Nobody brags about exception detection
When software companies pitch their products, they show the happy path. The booking flows smoothly. The dispatch assigns perfectly. The customer gets a beautiful confirmation email. Everything works as designed.
Real operations aren't the happy path. Real operations are a customer who booked for Terminal 1 but is at Terminal 2. A driver who's running 15 minutes late. A payment that processed but the booking didn't confirm. A vehicle that was supposed to be returned yesterday but nobody noticed.
These exceptions are where operations break - and where the most valuable automation lives.
The cost of late detection
Every operational exception has a cost curve. Catch it early, and it's a minor adjustment. Catch it late, and it's a customer complaint, a refund, or a lost client.
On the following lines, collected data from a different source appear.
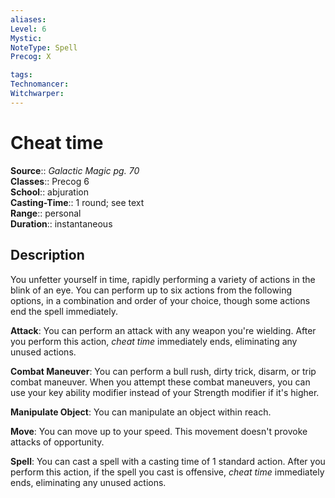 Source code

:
 ```yaml
---
aliases: 
Level: 6
Mystic: 
NoteType: Spell
Precog: X

tags: 
Technomancer: 
Witchwarper: 
---
```


# Cheat time

**Source**:: _Galactic Magic pg. 70_  
**Classes**:: Precog 6  
**School**:: abjuration  
**Casting-Time**:: 1 round; see text  
**Range**:: personal  
**Duration**:: instantaneous  

## Description

You unfetter yourself in time, rapidly performing a variety of actions in the blink of an eye. You can perform up to six actions from the following options, in a combination and order of your choice, though some actions end the spell immediately.

**Attack**: You can perform an attack with any weapon you're wielding. After you perform this action, _cheat time_ immediately ends, eliminating any unused actions.

**Combat Maneuver**: You can perform a bull rush, dirty trick, disarm, or trip combat maneuver. When you attempt these combat maneuvers, you can use your key ability modifier instead of your Strength modifier if it's higher.

**Manipulate Object**: You can manipulate an object within reach.

**Move**: You can move up to your speed. This movement doesn't provoke attacks of opportunity.

**Spell**: You can cast a spell with a casting time of 1 standard action. After you perform this action, if the spell you cast is offensive, _cheat time_ immediately ends, eliminating any unused actions.
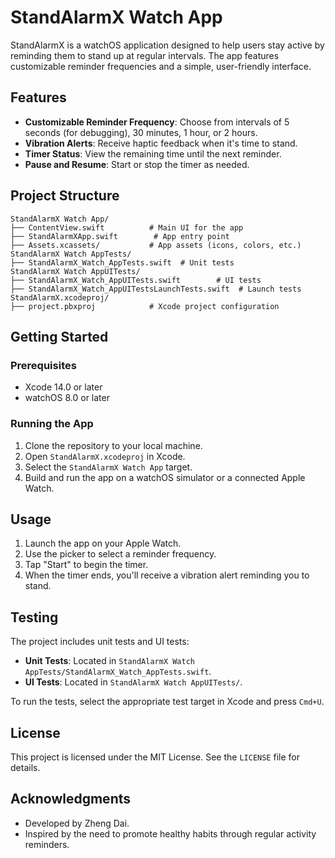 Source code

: # StandAlarmX Watch App

StandAlarmX is a watchOS application designed to help users stay active by reminding them to stand up at regular intervals. The app features customizable reminder frequencies and a simple, user-friendly interface.

## Features

- **Customizable Reminder Frequency**: Choose from intervals of 5 seconds (for debugging), 30 minutes, 1 hour, or 2 hours.
- **Vibration Alerts**: Receive haptic feedback when it's time to stand.
- **Timer Status**: View the remaining time until the next reminder.
- **Pause and Resume**: Start or stop the timer as needed.

## Project Structure

```
StandAlarmX Watch App/
├── ContentView.swift          # Main UI for the app
├── StandAlarmXApp.swift        # App entry point
├── Assets.xcassets/           # App assets (icons, colors, etc.)
StandAlarmX Watch AppTests/
├── StandAlarmX_Watch_AppTests.swift  # Unit tests
StandAlarmX Watch AppUITests/
├── StandAlarmX_Watch_AppUITests.swift        # UI tests
├── StandAlarmX_Watch_AppUITestsLaunchTests.swift  # Launch tests
StandAlarmX.xcodeproj/
├── project.pbxproj            # Xcode project configuration
```

## Getting Started

### Prerequisites

- Xcode 14.0 or later
- watchOS 8.0 or later

### Running the App

1. Clone the repository to your local machine.
2. Open `StandAlarmX.xcodeproj` in Xcode.
3. Select the `StandAlarmX Watch App` target.
4. Build and run the app on a watchOS simulator or a connected Apple Watch.

## Usage

1. Launch the app on your Apple Watch.
2. Use the picker to select a reminder frequency.
3. Tap "Start" to begin the timer.
4. When the timer ends, you'll receive a vibration alert reminding you to stand.

## Testing

The project includes unit tests and UI tests:

- **Unit Tests**: Located in `StandAlarmX Watch AppTests/StandAlarmX_Watch_AppTests.swift`.
- **UI Tests**: Located in `StandAlarmX Watch AppUITests/`.

To run the tests, select the appropriate test target in Xcode and press `Cmd+U`.

## License

This project is licensed under the MIT License. See the `LICENSE` file for details.

## Acknowledgments

- Developed by Zheng Dai.
- Inspired by the need to promote healthy habits through regular activity reminders.
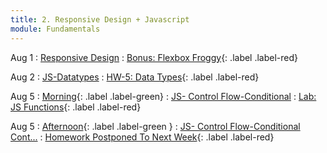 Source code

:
 ```yaml
---
title: 2. Responsive Design + Javascript
module: Fundamentals
---
```


Aug 1
: [Responsive Design](https://git.generalassemb.ly/seir-flex-07-25-23/css-layout)
  : [Bonus: Flexbox Froggy](https://flexboxfroggy.com/){: .label
  .label-red}

Aug 2
: [JS-Datatypes](https://git.generalassemb.ly/seir-flex-07-25-23/js-data-types)
  : [HW-5: Data Types](https://git.generalassemb.ly/seir-flex-07-25-23/Data-Types-Practice-HW-5){: .label
  .label-red}

Aug 5
: [Morning](){: .label .label-green}
: [JS- Control Flow-Conditional](https://git.generalassemb.ly/seir-flex-07-25-23/control-flow-conditionals)
  : [Lab: JS Functions](https://git.generalassemb.ly/seir-flex-07-25-23/js-functions-exercises){: .label .label-red}

Aug 5
: [Afternoon](){: .label .label-green }
: [JS- Control Flow-Conditional Cont...](https://git.generalassemb.ly/seir-flex-07-25-23/control-flow-conditionals)
  : [Homework Postponed To Next Week](){: .label .label-red}

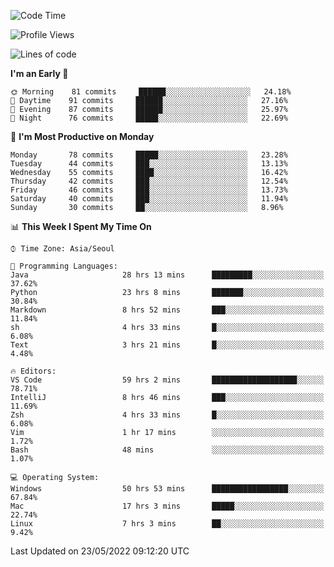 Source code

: <!--START_SECTION:waka-->
![Code Time](http://img.shields.io/badge/Code%20Time-574%20hrs%2058%20mins-blue)

![Profile Views](http://img.shields.io/badge/Profile%20Views-13-blue)

![Lines of code](https://img.shields.io/badge/From%20Hello%20World%20I%27ve%20Written-1%20Million%20lines%20of%20code-blue)

**I'm an Early 🐤** 

```text
🌞 Morning    81 commits     ██████░░░░░░░░░░░░░░░░░░░   24.18% 
🌆 Daytime    91 commits     ██████░░░░░░░░░░░░░░░░░░░   27.16% 
🌃 Evening    87 commits     ██████░░░░░░░░░░░░░░░░░░░   25.97% 
🌙 Night      76 commits     █████░░░░░░░░░░░░░░░░░░░░   22.69%

```
📅 **I'm Most Productive on Monday** 

```text
Monday       78 commits     █████░░░░░░░░░░░░░░░░░░░░   23.28% 
Tuesday      44 commits     ███░░░░░░░░░░░░░░░░░░░░░░   13.13% 
Wednesday    55 commits     ████░░░░░░░░░░░░░░░░░░░░░   16.42% 
Thursday     42 commits     ███░░░░░░░░░░░░░░░░░░░░░░   12.54% 
Friday       46 commits     ███░░░░░░░░░░░░░░░░░░░░░░   13.73% 
Saturday     40 commits     ███░░░░░░░░░░░░░░░░░░░░░░   11.94% 
Sunday       30 commits     ██░░░░░░░░░░░░░░░░░░░░░░░   8.96%

```


📊 **This Week I Spent My Time On** 

```text
⌚︎ Time Zone: Asia/Seoul

💬 Programming Languages: 
Java                     28 hrs 13 mins      █████████░░░░░░░░░░░░░░░░   37.62% 
Python                   23 hrs 8 mins       ███████░░░░░░░░░░░░░░░░░░   30.84% 
Markdown                 8 hrs 52 mins       ███░░░░░░░░░░░░░░░░░░░░░░   11.84% 
sh                       4 hrs 33 mins       █░░░░░░░░░░░░░░░░░░░░░░░░   6.08% 
Text                     3 hrs 21 mins       █░░░░░░░░░░░░░░░░░░░░░░░░   4.48%

🔥 Editors: 
VS Code                  59 hrs 2 mins       ███████████████████░░░░░░   78.71% 
IntelliJ                 8 hrs 46 mins       ███░░░░░░░░░░░░░░░░░░░░░░   11.69% 
Zsh                      4 hrs 33 mins       █░░░░░░░░░░░░░░░░░░░░░░░░   6.08% 
Vim                      1 hr 17 mins        ░░░░░░░░░░░░░░░░░░░░░░░░░   1.72% 
Bash                     48 mins             ░░░░░░░░░░░░░░░░░░░░░░░░░   1.07%

💻 Operating System: 
Windows                  50 hrs 53 mins      █████████████████░░░░░░░░   67.84% 
Mac                      17 hrs 3 mins       █████░░░░░░░░░░░░░░░░░░░░   22.74% 
Linux                    7 hrs 3 mins        ██░░░░░░░░░░░░░░░░░░░░░░░   9.42%

```


 Last Updated on 23/05/2022 09:12:20 UTC
<!--END_SECTION:waka-->
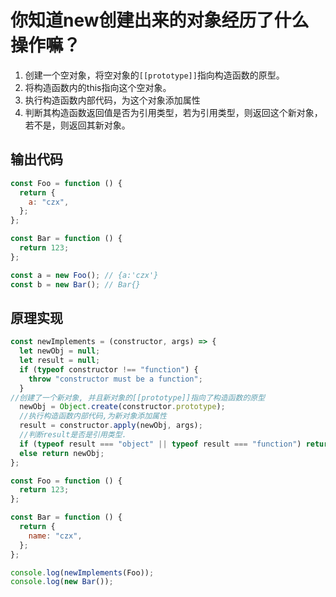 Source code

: # 你知道new创建出来的对象经历了什么操作嘛？

1. 创建一个空对象，将空对象的`[[prototype]]`指向构造函数的原型。
2. 将构造函数内的this指向这个空对象。
3. 执行构造函数内部代码，为这个对象添加属性
4. 判断其构造函数返回值是否为引用类型，若为引用类型，则返回这个新对象，若不是，则返回其新对象。

## 输出代码
```js
const Foo = function () {
  return {
    a: "czx",
  };
};

const Bar = function () {
  return 123;
};

const a = new Foo(); // {a:'czx'}
const b = new Bar(); // Bar{}
```

## 原理实现
```js
const newImplements = (constructor, args) => {
  let newObj = null;
  let result = null;
  if (typeof constructor !== "function") {
    throw "constructor must be a function";
  }
//创建了一个新对象, 并且新对象的[[prototype]]指向了构造函数的原型
  newObj = Object.create(constructor.prototype);
  //执行构造函数内部代码,为新对象添加属性
  result = constructor.apply(newObj, args);
  //判断result是否是引用类型.
  if (typeof result === "object" || typeof result === "function") return result;
  else return newObj;
};

const Foo = function () {
  return 123;
};

const Bar = function () {
  return {
    name: "czx",
  };
};

console.log(newImplements(Foo));
console.log(new Bar());
``` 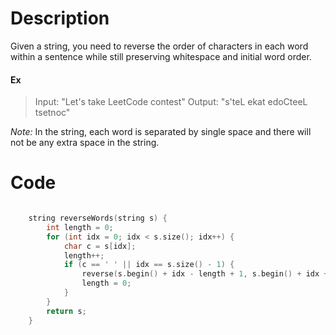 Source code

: # Description

Given a string, you need to reverse the order of characters in each word within a sentence while still preserving whitespace and initial word order.

#### Ex

>Input: "Let's take LeetCode contest"
>Output: "s'teL ekat edoCteeL tsetnoc"

*Note:*  In the string, each word is separated by single space and there will not be any extra space in the string.


# Code

```c++

    string reverseWords(string s) {
        int length = 0;
        for (int idx = 0; idx < s.size(); idx++) {
            char c = s[idx];
            length++;
            if (c == ' ' || idx == s.size() - 1) {
                reverse(s.begin() + idx - length + 1, s.begin() + idx + (idx == s.size() - 1 ? 1 : 0));
                length = 0;
            }
        }
        return s;
    }

```
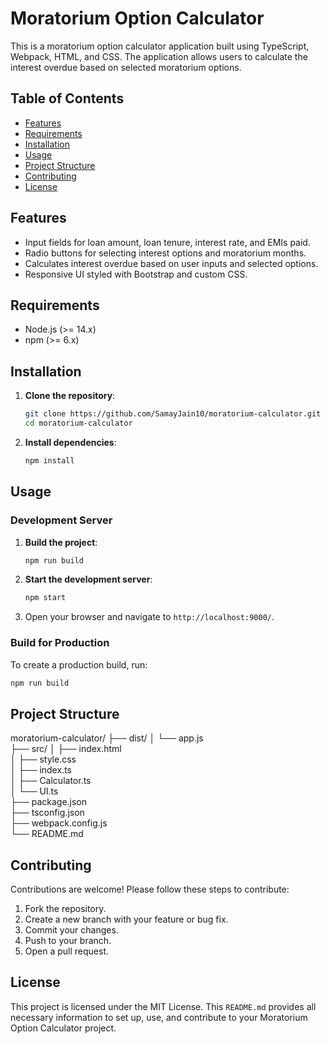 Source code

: # Moratorium Option Calculator

This is a moratorium option calculator application built using TypeScript, Webpack, HTML, and CSS. The application allows users to calculate the interest overdue based on selected moratorium options.

## Table of Contents

- [Features](#features)
- [Requirements](#requirements)
- [Installation](#installation)
- [Usage](#usage)
- [Project Structure](#project-structure)
- [Contributing](#contributing)
- [License](#license)

## Features

- Input fields for loan amount, loan tenure, interest rate, and EMIs paid.
- Radio buttons for selecting interest options and moratorium months.
- Calculates interest overdue based on user inputs and selected options.
- Responsive UI styled with Bootstrap and custom CSS.

## Requirements

- Node.js (>= 14.x)
- npm (>= 6.x)

## Installation

1. **Clone the repository**:
    ```bash
    git clone https://github.com/SamayJain10/moratorium-calculator.git
    cd moratorium-calculator
    ```

2. **Install dependencies**:
    ```bash
    npm install
    ```

## Usage

### Development Server

1. **Build the project**:
    ```bash
    npm run build
    ```

2. **Start the development server**:
    ```bash
    npm start
    ```

3. Open your browser and navigate to `http://localhost:9000/`.

### Build for Production

To create a production build, run:
```bash
npm run build
```

## Project Structure

moratorium-calculator/
├── dist/
│   └── app.js              
├── src/
│   ├── index.html           
│   ├── style.css            
│   ├── index.ts               
│   ├── Calculator.ts          
│   └── UI.ts                 
├── package.json               
├── tsconfig.json              
├── webpack.config.js          
└── README.md    


## Contributing
Contributions are welcome! Please follow these steps to contribute:

1. Fork the repository.
2. Create a new branch with your feature or bug fix.
3. Commit your changes.
4. Push to your branch.
5. Open a pull request.

## License
This project is licensed under the MIT License.
This `README.md` provides all necessary information to set up, use, and contribute to your Moratorium Option Calculator project.
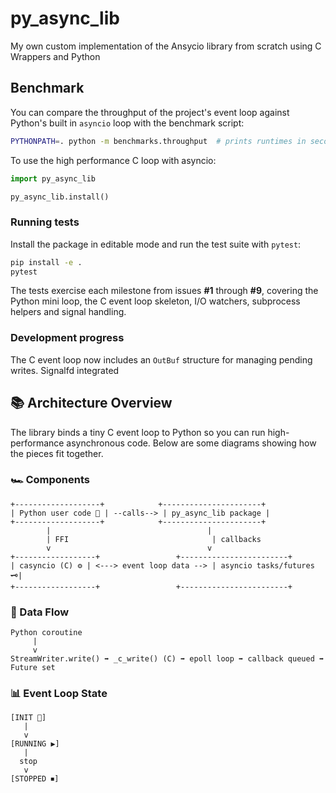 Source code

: # py_async_lib
My own custom implementation of the Ansycio library from scratch using C Wrappers and Python

## Benchmark

You can compare the throughput of the project's event loop against
Python's built in `asyncio` loop with the benchmark script:

```bash
PYTHONPATH=. python -m benchmarks.throughput  # prints runtimes in seconds
```

To use the high performance C loop with asyncio:

```python
import py_async_lib

py_async_lib.install()
```

### Running tests

Install the package in editable mode and run the test suite with `pytest`:

```bash
pip install -e .
pytest
```

The tests exercise each milestone from issues **#1** through **#9**, covering the
Python mini loop, the C event loop skeleton, I/O watchers, subprocess helpers and
signal handling.

### Development progress

The C event loop now includes an `OutBuf` structure for managing pending writes.
Signalfd integrated

## 📚 Architecture Overview

The library binds a tiny C event loop to Python so you can run high-performance asynchronous code. Below are some diagrams showing how the pieces fit together.

### 🏎️ Components

```
+-------------------+            +----------------------+
| Python user code 🐍 | --calls--> | py_async_lib package |
+-------------------+            +----------------------+
        |                                   |
        | FFI                                | callbacks
        v                                   v
+------------------+                 +------------------------+
| casyncio (C) ⚙️ | <---> event loop data --> | asyncio tasks/futures 🗝|
+------------------+                 +------------------------+
```

### 🔄 Data Flow

```
Python coroutine
     |
     v
StreamWriter.write() ➡️ _c_write() (C) ➡️ epoll loop ➡️ callback queued ➡️ Future set
```

### 📊 Event Loop State

```
[INIT 💪]
   |
   v
[RUNNING ▶️]
   |
  stop
   v
[STOPPED ⏹]
```
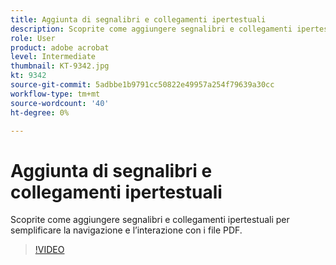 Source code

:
 ```yaml
---
title: Aggiunta di segnalibri e collegamenti ipertestuali
description: Scoprite come aggiungere segnalibri e collegamenti ipertestuali per semplificare la navigazione e l’interazione con i file PDF
role: User
product: adobe acrobat
level: Intermediate
thumbnail: KT-9342.jpg
kt: 9342
source-git-commit: 5adbbe1b9791cc50822e49957a254f79639a30cc
workflow-type: tm+mt
source-wordcount: '40'
ht-degree: 0%

---
```


# Aggiunta di segnalibri e collegamenti ipertestuali

Scoprite come aggiungere segnalibri e collegamenti ipertestuali per semplificare la navigazione e l’interazione con i file PDF.

>[!VIDEO](https://video.tv.adobe.com/v/340837?hidetitle=true) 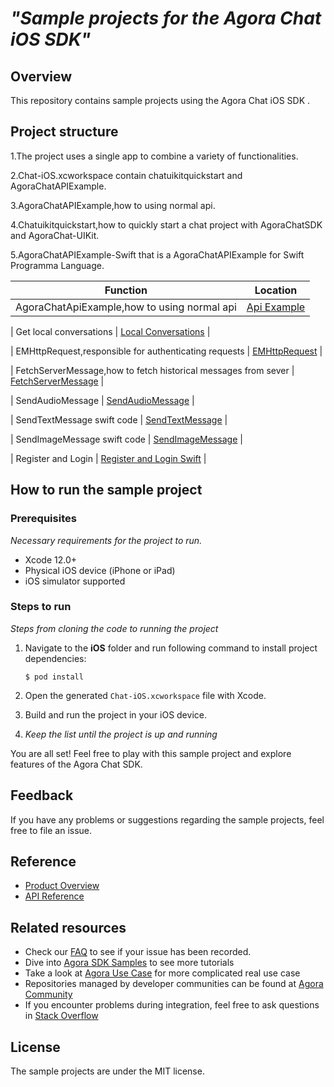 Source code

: # <AgoraChat API Example for iOS> *"Sample projects for the Agora Chat iOS SDK"*


## Overview

This repository contains sample projects using the Agora Chat iOS SDK .


## Project structure

1.The project uses a single app to combine a variety of functionalities.

2.Chat-iOS.xcworkspace contain chatuikitquickstart and AgoraChatAPIExample.

3.AgoraChatAPIExample,how to using normal api.

4.Chatuikitquickstart,how to quickly start a chat project with AgoraChatSDK and AgoraChat-UIKit.

5.AgoraChatAPIExample-Swift that is a AgoraChatAPIExample for Swift Programma Language.

| Function                                                                        | Location                                                                                                                                 |
| ------------------------------------------------------------------------------- | ---------------------------------------------------------------------------------------------------------------------------------------- |
| AgoraChatApiExample,how to using normal api   | [Api Example](https://github.com/AgoraIO/Agora-Chat-API-Examples/blob/main/Chat-iOS/AgoraChatAPIExample/AgoraChatAPIExample/ApiExample/AgoraChatApiExampleViewController.m)  |

| Get local conversations | [Local Conversations](https://github.com/AgoraIO/Agora-Chat-API-Examples/blob/main/Chat-iOS/AgoraChatAPIExample-Swift/AgoraChatAPIExample-Swift/AgoraChatAPIExample-Swift/Controllers/AgoraChatConversationsViewController.swift)  |

| EMHttpRequest,responsible for authenticating requests | [EMHttpRequest](https://github.com/AgoraIO/Agora-Chat-API-Examples/blob/main/Chat-iOS/AgoraChatAPIExample/AgoraChatAPIExample/EMHttpRequest.m)   |

| FetchServerMessage,how to fetch historical messages from sever    |   [FetchServerMessage](https://github.com/AgoraIO/Agora-Chat-API-Examples/blob/main/Chat-iOS/AgoraChatAPIExample/AgoraChatAPIExample/FetchServerMessage/FetchServerMessageViewController.m)    |

| SendAudioMessage  | [SendAudioMessage](https://github.com/AgoraIO/Agora-Chat-API-Examples/blob/main/Chat-iOS/AgoraChatAPIExample/AgoraChatAPIExample/SendAudioMessage/AudioMessageViewController.m)                  |

| SendTextMessage swift code   | [SendTextMessage](https://github.com/AgoraIO/Agora-Chat-API-Examples/blob/main/Chat-iOS/AgoraChatAPIExample-Swift/AgoraChatAPIExample-Swift/AgoraChatAPIExample-Swift/Controllers/AgoraChatSendTextViewController.swift) |

| SendImageMessage swift code  | [SendImageMessage](https://github.com/AgoraIO/Agora-Chat-API-Examples/blob/main/Chat-iOS/AgoraChatAPIExample-Swift/AgoraChatAPIExample-Swift/AgoraChatAPIExample-Swift/Controllers/AgoraChatSendImageVideoController.swift)  |

| Register and Login    | [Register and Login Swift](https://github.com/AgoraIO/Agora-Chat-API-Examples/blob/main/Chat-iOS/AgoraChatAPIExample-Swift/AgoraChatAPIExample-Swift/AgoraChatAPIExample-Swift/Controllers/AgoraChatLoginViewController.swift)   |

## How to run the sample project

### Prerequisites

*Necessary requirements for the project to run.*

- Xcode 12.0+
- Physical iOS device (iPhone or iPad)
- iOS simulator supported

### Steps to run

*Steps from cloning the code to running the project*

1. Navigate to the **iOS** folder and run following command to install project dependencies:

    ```shell
    $ pod install
    ```
2. Open the generated `Chat-iOS.xcworkspace` file with Xcode.

3. Build and run the project in your iOS device.

4. *Keep the list until the project is up and running*

You are all set! Feel free to play with this sample project and explore features of the Agora Chat SDK.


## Feedback

If you have any problems or suggestions regarding the sample projects, feel free to file an issue.

## Reference

- [Product Overview](https://docs.agora.io/en/agora-chat/agora_chat_get_started_ios?platform=iOS)
- [API Reference](https://docs-preprod.agora.io/en/agora-chat/agora_chat_overview?platform=iOS)

## Related resources

- Check our [FAQ](https://docs.agora.io/en/faq) to see if your issue has been recorded.
- Dive into [Agora SDK Samples](https://github.com/AgoraIO) to see more tutorials
- Take a look at [Agora Use Case](https://github.com/AgoraIO-usecase) for more complicated real use case
- Repositories managed by developer communities can be found at [Agora Community](https://github.com/AgoraIO-Community)
- If you encounter problems during integration, feel free to ask questions in [Stack Overflow](https://stackoverflow.com/questions/tagged/agora.io)

## License

The sample projects are under the MIT license.
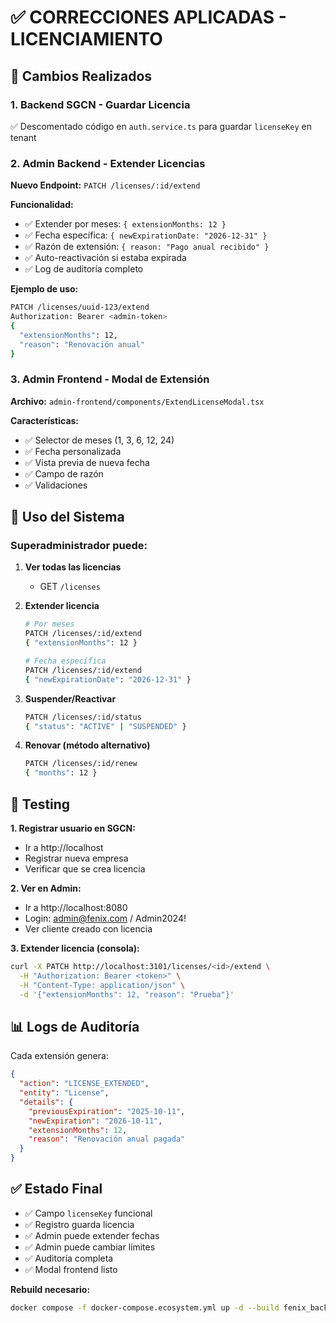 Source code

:# ✅ CORRECCIONES APLICADAS - LICENCIAMIENTO

## 🔧 Cambios Realizados

### 1. **Backend SGCN - Guardar Licencia**
✅ Descomentado código en `auth.service.ts` para guardar `licenseKey` en tenant

### 2. **Admin Backend - Extender Licencias**

**Nuevo Endpoint:** `PATCH /licenses/:id/extend`

**Funcionalidad:**
- ✅ Extender por meses: `{ extensionMonths: 12 }`
- ✅ Fecha específica: `{ newExpirationDate: "2026-12-31" }`
- ✅ Razón de extensión: `{ reason: "Pago anual recibido" }`
- ✅ Auto-reactivación si estaba expirada
- ✅ Log de auditoría completo

**Ejemplo de uso:**
```bash
PATCH /licenses/uuid-123/extend
Authorization: Bearer <admin-token>
{
  "extensionMonths": 12,
  "reason": "Renovación anual"
}
```

### 3. **Admin Frontend - Modal de Extensión**

**Archivo:** `admin-frontend/components/ExtendLicenseModal.tsx`

**Características:**
- ✅ Selector de meses (1, 3, 6, 12, 24)
- ✅ Fecha personalizada
- ✅ Vista previa de nueva fecha
- ✅ Campo de razón
- ✅ Validaciones

## 📝 Uso del Sistema

### **Superadministrador puede:**

1. **Ver todas las licencias**
   - GET `/licenses`
   
2. **Extender licencia**
   ```bash
   # Por meses
   PATCH /licenses/:id/extend
   { "extensionMonths": 12 }
   
   # Fecha específica
   PATCH /licenses/:id/extend
   { "newExpirationDate": "2026-12-31" }
   ```

3. **Suspender/Reactivar**
   ```bash
   PATCH /licenses/:id/status
   { "status": "ACTIVE" | "SUSPENDED" }
   ```

4. **Renovar (método alternativo)**
   ```bash
   PATCH /licenses/:id/renew
   { "months": 12 }
   ```

## 🚀 Testing

**1. Registrar usuario en SGCN:**
- Ir a http://localhost
- Registrar nueva empresa
- Verificar que se crea licencia

**2. Ver en Admin:**
- Ir a http://localhost:8080
- Login: admin@fenix.com / Admin2024!
- Ver cliente creado con licencia

**3. Extender licencia (consola):**
```bash
curl -X PATCH http://localhost:3101/licenses/<id>/extend \
  -H "Authorization: Bearer <token>" \
  -H "Content-Type: application/json" \
  -d '{"extensionMonths": 12, "reason": "Prueba"}'
```

## 📊 Logs de Auditoría

Cada extensión genera:
```json
{
  "action": "LICENSE_EXTENDED",
  "entity": "License",
  "details": {
    "previousExpiration": "2025-10-11",
    "newExpiration": "2026-10-11",
    "extensionMonths": 12,
    "reason": "Renovación anual pagada"
  }
}
```

## ✅ Estado Final

- ✅ Campo `licenseKey` funcional
- ✅ Registro guarda licencia
- ✅ Admin puede extender fechas
- ✅ Admin puede cambiar límites
- ✅ Auditoría completa
- ✅ Modal frontend listo

**Rebuild necesario:**
```bash
docker compose -f docker-compose.ecosystem.yml up -d --build fenix_backend admin_backend
```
Consider a missed pickup: if detected when the customer's flight lands (via flight tracking), you can proactively send an updated ETA and apologize. If detected when the customer calls angrily from the terminal, you've already lost. The operational cost might be similar, but the customer experience cost is radically different.
The exception timeline
- Predictive (hours before): AI flags that demand will exceed capacity for the 6 AM slot
- Proactive (minutes before): System detects a driver is behind schedule and reassigns
- Real-time (as it happens): Payment fails, booking gets flagged immediately
- Reactive (after the fact): Customer complains, team scrambles - this is where most operations live
Moving up that timeline - from reactive to predictive - is the single highest-ROI investment in operational technology.
What good exception detection looks like
It's not just error logging. Good exception detection is contextual, prioritized, and actionable.
Contextual: Don't just say "booking #1234 has an issue." Say "booking #1234: customer flight delayed 45 minutes, current shuttle assignment will arrive too early, 2 other bookings affected by same flight."
Prioritized: Not all exceptions are equal. A payment failure on a $200 booking needs faster attention than a minor scheduling overlap. The system should sort by business impact, not chronological order.
Actionable: For each exception, suggest a resolution. "Reassign to 2:30 PM shuttle" is actionable. "Scheduling conflict detected" is not.
Building exception detection into your operation
You don't need AI to start detecting exceptions better. Start with simple rules:
Any booking without a confirmed assignment 2 hours before service time → flag it. Any customer who hasn't received pickup instructions 24 hours before their flight → flag it. Any payment that's been pending for more than 1 hour → flag it.
These rules catch the majority of operational exceptions. AI makes them smarter over time - learning what "normal" looks like for your operation and flagging deviations automatically - but the basic framework is accessible to any business.
Why we built it first
When we designed Flypark, exception detection wasn't a roadmap item - it was a core architectural decision. Every state change in the system runs through exception evaluation. Every transition checks for anomalies. The system is designed to be suspicious by default, surfacing anything that deviates from expected patterns.
It's not glamorous. It doesn't make great demo screenshots. But it's the feature that operators value most - because it's the one that actually prevents the worst moments in their day.